Financial Markets
The first two months of 2008 have been turbulent for the financial markets, and by turbulent I’m mostly thinking of the sound of wind rushing past the ears of someone in free-fall. So far the S&P 500 index has fallen from 1450 to 1300 for the year, a drop of 12%. Recent financial news
The most recent market decline of similar size was the unwinding of the tech bubble in 2001. There the market dropped from 1200 to almost 800 in a period of 17 months, a loss of 33%. There is no reason these events should be similar, but at least this suggests that there may be plenty of room to fall before a bottom is found.
There are two reasons to think that this reset will be much more pronounced. The first is that the problem is with the financial sector. In the dot-com days, it was a misvaluation of a few hundred tech companies. Today’s crisis has the seeds of an all around banking collapse.
The second has to do with the state of the world economy. Take a look at this picture:

The brown line shows the spiking price of oil, which has been headed up ever since 2002. The two blue lines show the value of the SP500 basket of stocks. The dark line shows the index in dollar terms, and the light blue line shows how much oil the SP500 buys.
The price of oil has gone up by 5x from the stable range it traded in during the 80s and 90s and the oil-equivalent value represented by the SP500 peaked in 1999. These markers dont appear to follow the earlier cyclic changes, but instead are an inelastic deformation of the status quo.
What should an investor do in this climate?
- The overall US stock market will be hit by declining dollar, recession, and credit problems. There may be buying opportunities, but my prediction is a repeat of the 2001 bubble collapse, only bigger with the SP falling to 1000 or so. Get out of US stock funds, since there is negligible gain and negligible taxes anyway.
- Put the balance in cash for now. (A lot of people are doing the same since treasury yields have fallen to 1.5%!)
- I got out of commodities in late 2005, shifting oil and mineral investments to the general stock market thinking that commodities were overheated.

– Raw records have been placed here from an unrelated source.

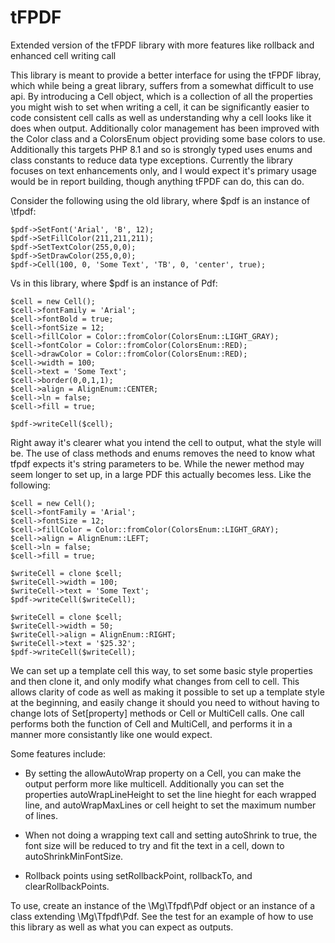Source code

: # tFPDF
Extended version of the tFPDF library with more features like rollback and enhanced cell writing call

This library is meant to provide a better interface for using the tFPDF libray, which while being
a great library, suffers from a somewhat difficult to use api. By introducing a Cell object, 
which is a collection of all the properties you might wish to set when writing a cell, it can
be significantly easier to code consistent cell calls as well as understanding why a cell 
looks like it does when output. Additionally color management has been improved with the Color
class and a ColorsEnum object providing some base colors to use. Additionally this targets PHP 8.1
and so is strongly typed uses enums and class constants to reduce data type exceptions.
Currently the library focuses on text enhancements only, and I would expect it's primary usage
would be in report building, though anything tFPDF can do, this can do.

Consider the following using the old library, where $pdf is an instance of \tfpdf:

    $pdf->SetFont('Arial', 'B', 12);
    $pdf->SetFillColor(211,211,211);
    $pdf->SetTextColor(255,0,0);
    $pdf->SetDrawColor(255,0,0);
    $pdf->Cell(100, 0, 'Some Text', 'TB', 0, 'center', true);

Vs in this library, where $pdf is an instance of Pdf:

    $cell = new Cell();
    $cell->fontFamily = 'Arial';
    $cell->fontBold = true;
    $cell->fontSize = 12;
    $cell->fillColor = Color::fromColor(ColorsEnum::LIGHT_GRAY);
    $cell->fontColor = Color::fromColor(ColorsEnum::RED);
    $cell->drawColor = Color::fromColor(ColorsEnum::RED);
    $cell->width = 100;
    $cell->text = 'Some Text';
    $cell->border(0,0,1,1); 
    $cell->align = AlignEnum::CENTER;
    $cell->ln = false;
    $cell->fill = true;

    $pdf->writeCell($cell);

Right away it's clearer what you intend the cell to output, what the style will be. The use
of class methods and enums removes the need to know what tfpdf expects it's string parameters
to be. While the newer method may seem longer to set up, in a large PDF this actually becomes
less. Like the following:

    $cell = new Cell();
    $cell->fontFamily = 'Arial';
    $cell->fontSize = 12;
    $cell->fillColor = Color::fromColor(ColorsEnum::LIGHT_GRAY);
    $cell->align = AlignEnum::LEFT;
    $cell->ln = false;
    $cell->fill = true;
    
    $writeCell = clone $cell;
    $writeCell->width = 100;
    $writeCell->text = 'Some Text';
    $pdf->writeCell($writeCell);

    $writeCell = clone $cell;
    $writeCell->width = 50;
    $writeCell->align = AlignEnum::RIGHT;
    $writeCell->text = '$25.32';
    $pdf->writeCell($writeCell);

We can set up a template cell this way, to set some basic style properties and then clone it, 
and only modify what changes from cell to cell. This allows clarity of code as well as making
it possible to set up a template style at the beginning, and easily change it should you need
to without having to change lots of Set[property] methods or Cell or MultiCell calls.  One 
call performs both the function of Cell and MultiCell, and performs it 
in a manner more consistantly like one would expect.

Some features include:

* By setting the allowAutoWrap property on a Cell, you can make the output perform more like
multicell. Additionally you can set the properties autoWrapLineHeight to set the line hieght
for each wrapped line, and autoWrapMaxLines or cell height to set the maximum number of lines.

* When not doing a wrapping text call and setting autoShrink to true, the font
size will be reduced to try and fit the text in a cell, down to autoShrinkMinFontSize. 

* Rollback points using setRollbackPoint, rollbackTo, and clearRollbackPoints.

To use, create an instance of the \Mg\Tfpdf\Pdf object or an instance of a class extending
\Mg\Tfpdf\Pdf. See the test for an example of how to use this library as well as what
you can expect as outputs.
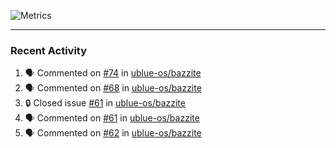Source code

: ![Metrics](https://metrics.lecoq.io/KyleGospo?template=classic&base=header%2C%20activity%2C%20community%2C%20repositories%2C%20metadata&base.indepth=false&base.hireable=false&base.skip=false&config.timezone=America%2FLos_Angeles)

---
### Recent Activity
<!--START_SECTION:activity-->
1. 🗣 Commented on [#74](https://github.com/ublue-os/bazzite/issues/74#issuecomment-1650979512) in [ublue-os/bazzite](https://github.com/ublue-os/bazzite)
2. 🗣 Commented on [#68](https://github.com/ublue-os/bazzite/pull/68#issuecomment-1650705004) in [ublue-os/bazzite](https://github.com/ublue-os/bazzite)
3. 🔒 Closed issue [#61](https://github.com/ublue-os/bazzite/issues/61) in [ublue-os/bazzite](https://github.com/ublue-os/bazzite)
4. 🗣 Commented on [#61](https://github.com/ublue-os/bazzite/issues/61#issuecomment-1650665174) in [ublue-os/bazzite](https://github.com/ublue-os/bazzite)
5. 🗣 Commented on [#62](https://github.com/ublue-os/bazzite/issues/62#issuecomment-1650434614) in [ublue-os/bazzite](https://github.com/ublue-os/bazzite)
<!--END_SECTION:activity-->
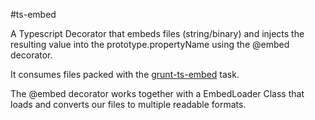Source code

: #ts-embed

A Typescript Decorator that embeds files (string/binary) and injects the resulting value into the prototype.propertyName using the @embed decorator.

It consumes files packed with the [grunt-ts-embed](https://github.com/xperiments/grunt-ts-embed) task.

The @embed decorator works together with a EmbedLoader Class that loads and converts our files to multiple readable formats.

This was an attempt to time the market, but subsequently I did not pay attention to matters and missed out. There was a small 10% pullback in oil at that time, but since then it has grown another 50%. The commodities pricing is being driving by generational forces, and is probably a safe bet for the next ten years or so. Get back in about 20%.
- Mortgage loans go for about 6% these days. It might make sense to take a 30-year fixed interest only-loan on the house and invest the proceeds. 30 year treasuries go for 4.5% right now, so with the tax breaks, I can almost break even loaning back to the government. For a 400k loan I would be paying about 24k per year, which I can still write off against my rents when it becomes a rental.
- Silicon Valley real-estate is cooling a little, but demand in good neighborhoods will remain high because the cream of the crop still come here for startup opportunities. The closer to Stanford the better. The fed is expected to lower rates yet again, so mortgage rates may drop into the summer, as will prices.